The First Task: A Troubled Report
My first challenge was to address a failing report generation feature. As the database grew, the report system would run out of memory and crash. This issue had been flagged for some time, and prior attempts to fix it had been unsuccessful.
After analyzing the code, I discovered the problem. The report system loaded the entire dataset into memory before paginating it—a solution that worked initially but broke as the company scaled. I reworked the approach, optimizing the query for pagination, introducing a buffered database query, and applying the generator-iterator pattern.
The result was a report system that worked efficiently, regardless of dataset size. While addressing this, I also noticed the codebase relied on a single class and function to handle all reports. It was a web of hard dependencies and deeply nested loops—a true spaghetti jungle.
I decided to create a clean, modular implementation for this report, adhering to the single responsibility principle. The new code went into a separate repository, away from the chaos.
The business was thrilled with the result. Testing on a production-like environment showed excellent performance, and my work was even recognized during the company’s all-hands meeting.
The Code Review
Submitting my code for review was an eye-opener. The junior developers swarmed the pull request with comments. While some feedback was constructive, much of it wasn’t. For instance, there were requests to revert to the original paginator—the very cause of the memory issues—or to place the new implementation back in the spaghetti jungle "for consistency."

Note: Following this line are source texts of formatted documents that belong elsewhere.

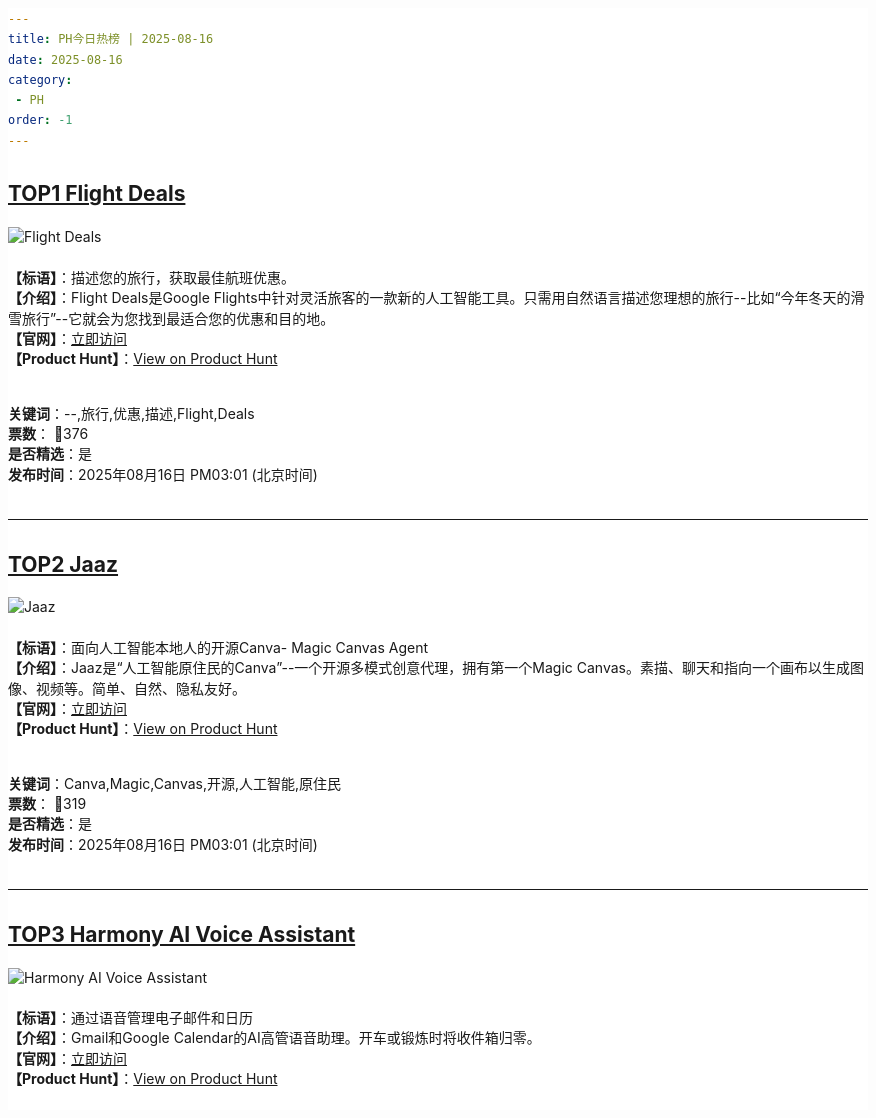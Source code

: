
 ```yaml
---
title: PH今日热榜 | 2025-08-16
date: 2025-08-16
category:
 - PH
order: -1
---
```


## [TOP1    Flight Deals](https://www.producthunt.com/products/google)
![Flight Deals](https://ph-files.imgix.net/3eef508e-c574-4019-9ee3-1e737664fae2.png?auto=format&fit=crop&frame=1&h=512&w=1024)<br /><br />
**【标语】**：描述您的旅行，获取最佳航班优惠。<br />
**【介绍】**：Flight Deals是Google Flights中针对灵活旅客的一款新的人工智能工具。只需用自然语言描述您理想的旅行--比如“今年冬天的滑雪旅行”--它就会为您找到最适合您的优惠和目的地。<br />
**【官网】**：[立即访问](https://www.producthunt.com/r/Z7VQ444C6XTCLZ)<br />
**【Product Hunt】**：[View on Product Hunt](https://www.producthunt.com/products/google)<br /><br />

**关键词**：--,旅行,优惠,描述,Flight,Deals<br />
**票数**： 🔺376<br />
**是否精选**：是<br />
**发布时间**：2025年08月16日 PM03:01 (北京时间)<br /><br />

---

## [TOP2    Jaaz](https://www.producthunt.com/products/jaaz)
![Jaaz](https://ph-files.imgix.net/ac38f5a2-f6d9-4fc0-b267-2c2f054a053a.gif?auto=format&fit=crop&frame=1&h=512&w=1024)<br /><br />
**【标语】**：面向人工智能本地人的开源Canva- Magic Canvas Agent<br />
**【介绍】**：Jaaz是“人工智能原住民的Canva”--一个开源多模式创意代理，拥有第一个Magic Canvas。素描、聊天和指向一个画布以生成图像、视频等。简单、自然、隐私友好。<br />
**【官网】**：[立即访问](https://www.producthunt.com/r/SGXE654GFAYXIJ)<br />
**【Product Hunt】**：[View on Product Hunt](https://www.producthunt.com/products/jaaz)<br /><br />

**关键词**：Canva,Magic,Canvas,开源,人工智能,原住民<br />
**票数**： 🔺319<br />
**是否精选**：是<br />
**发布时间**：2025年08月16日 PM03:01 (北京时间)<br /><br />

---

## [TOP3    Harmony AI Voice Assistant](https://www.producthunt.com/products/harmony-ai-voice-assistant)
![Harmony AI Voice Assistant](https://ph-files.imgix.net/a610e0be-d7f9-4365-bf73-19a689139fc3.png?auto=format&fit=crop&frame=1&h=512&w=1024)<br /><br />
**【标语】**：通过语音管理电子邮件和日历<br />
**【介绍】**：Gmail和Google Calendar的AI高管语音助理。开车或锻炼时将收件箱归零。<br />
**【官网】**：[立即访问](https://www.producthunt.com/r/CNGMGYGTM2ILHF)<br />
**【Product Hunt】**：[View on Product Hunt](https://www.producthunt.com/products/harmony-ai-voice-assistant)<br /><br />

I tried to explain the importance of scalability and the benefits of adhering to SOLID principles, but I met resistance. Faced with a tight deadline, I conceded. I moved the code back into the jungle and adjusted the paginator, sacrificing some speed for functionality.
Understanding the Resistance
Reflecting on this experience, I recognized the juniors’ resistance likely stemmed from their situation. They had worked hard at the company for years but remained juniors without clear opportunities for growth or promotion. When an outsider was hired above them, it must have felt like a blow. I could empathize, as I’d faced similar feelings in previous roles.
However, there was another surprising discovery. The company tracked developer performance by the number of pull request comments, and bonuses were tied to this metric. This explained the barrage of redundant comments—they were incentivized by the system, not by a desire to improve the code.
A New Perspective
To address the root issues, I ran a PHP metrics analysis on the codebase. The results weren’t flattering. The report highlighted numerous areas for improvement, with cyclomatic complexity and SOLID violations starkly visible. The graphical representation of the codebase was dominated by red, signaling critical issues.
I compiled the findings into a report and shared it with the CEO, offering suggestions for improvement. Unfortunately, I never heard back.
Deciding to Move On
The company was embarking on an ambitious project—a website to provide the fastest loan eligibility assessment. With my buddy leaving, I was expected to take the lead. But by then, I had decided this environment wasn’t for me.
The metrics-driven culture, resistance to change, and lack of constructive collaboration weren’t aligned with how I wanted to work. I secured a new job within two weeks, just before my probation period ended.
When I resigned, I kept my message simple. I thanked the company for the opportunity and moved forward. Every experience, good or bad, is a lesson. I took this one as a reminder to focus on communication, adapt to new team dynamics, and choose environments that support growth and collaboration.